2. The self-lubricating guide pillar composite mold according to claim 1, wherein, Multiple bolts are fixedly connected between the top of the base plate (1) and the top of the guide sleeve (2), and the oil filling plug (4) has a built-in sealing ring.
3. The self-lubricating guide pillar composite mold according to claim 1, wherein, The flow control block (5) is made of sintered metal and is uniformly provided with a plurality of oil seepage holes (10). The diameter of the oil seepage holes (10) is about 20-40 micrometers and the number of holes is 30-50 holes per square centimeter.
4. The self-lubricating guide pillar composite mold according to claim 1, wherein, The partition (6) is uniformly provided with a plurality of oil passage holes (11), the diameter of which is 1-2 mm.

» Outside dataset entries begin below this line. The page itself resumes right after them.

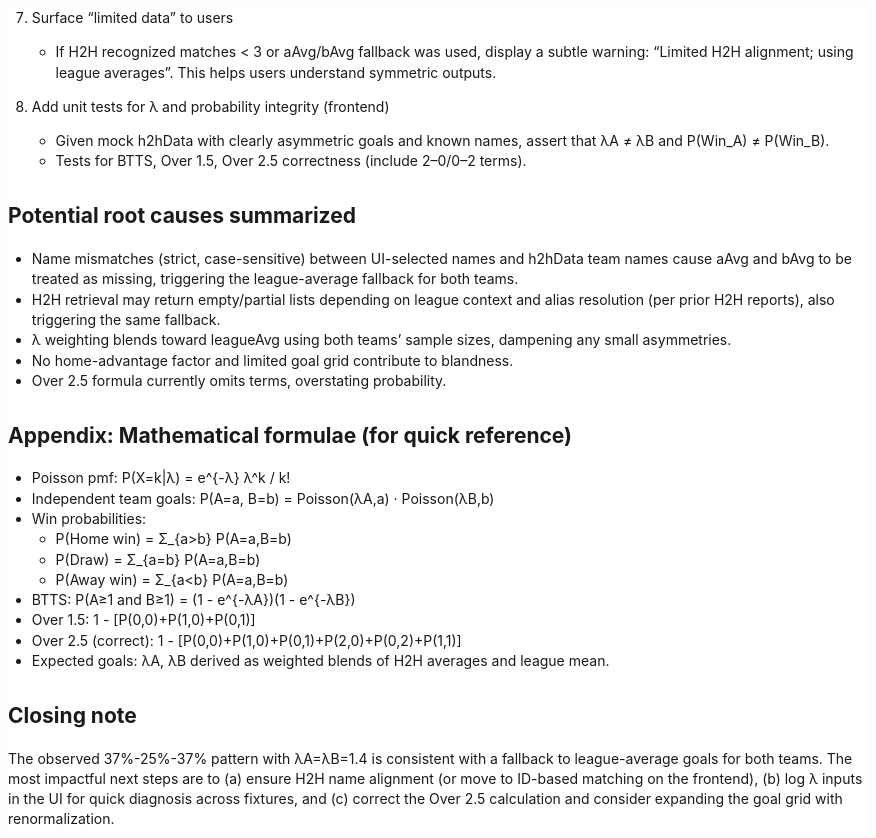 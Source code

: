 7) Surface “limited data” to users
   - If H2H recognized matches < 3 or aAvg/bAvg fallback was used, display a subtle warning: “Limited H2H alignment; using league averages”. This helps users understand symmetric outputs.

8) Add unit tests for λ and probability integrity (frontend)
   - Given mock h2hData with clearly asymmetric goals and known names, assert that λA ≠ λB and P(Win_A) ≠ P(Win_B).
   - Tests for BTTS, Over 1.5, Over 2.5 correctness (include 2–0/0–2 terms).

## Potential root causes summarized
- Name mismatches (strict, case-sensitive) between UI-selected names and h2hData team names cause aAvg and bAvg to be treated as missing, triggering the league-average fallback for both teams.
- H2H retrieval may return empty/partial lists depending on league context and alias resolution (per prior H2H reports), also triggering the same fallback.
- λ weighting blends toward leagueAvg using both teams’ sample sizes, dampening any small asymmetries.
- No home-advantage factor and limited goal grid contribute to blandness.
- Over 2.5 formula currently omits terms, overstating probability.

## Appendix: Mathematical formulae (for quick reference)
- Poisson pmf: P(X=k|λ) = e^{-λ} λ^k / k!
- Independent team goals: P(A=a, B=b) = Poisson(λA,a) · Poisson(λB,b)
- Win probabilities:
  - P(Home win) = Σ_{a>b} P(A=a,B=b)
  - P(Draw) = Σ_{a=b} P(A=a,B=b)
  - P(Away win) = Σ_{a<b} P(A=a,B=b)
- BTTS: P(A≥1 and B≥1) = (1 - e^{-λA})(1 - e^{-λB})
- Over 1.5: 1 - [P(0,0)+P(1,0)+P(0,1)]
- Over 2.5 (correct): 1 - [P(0,0)+P(1,0)+P(0,1)+P(2,0)+P(0,2)+P(1,1)]
- Expected goals: λA, λB derived as weighted blends of H2H averages and league mean.

## Closing note
The observed 37%-25%-37% pattern with λA=λB=1.4 is consistent with a fallback to league-average goals for both teams. The most impactful next steps are to (a) ensure H2H name alignment (or move to ID-based matching on the frontend), (b) log λ inputs in the UI for quick diagnosis across fixtures, and (c) correct the Over 2.5 calculation and consider expanding the goal grid with renormalization.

5. The self-lubricating guide pillar composite mold according to claim 1, wherein, A buffer cavity (12) is provided between one side of the partition (6) and the inner wall of the guide sleeve (2). The buffer cavity (12) is connected to the oil film ring (8), and the thickness of the oil film ring (8) is 10-30 micrometers.
6. The self-lubricating guide pillar composite mold according to claim 1, wherein, The inner side of the guide sleeve (2) and the adjacent sides of the outer side of the guide rod (7) are mutually compatible regular polygons.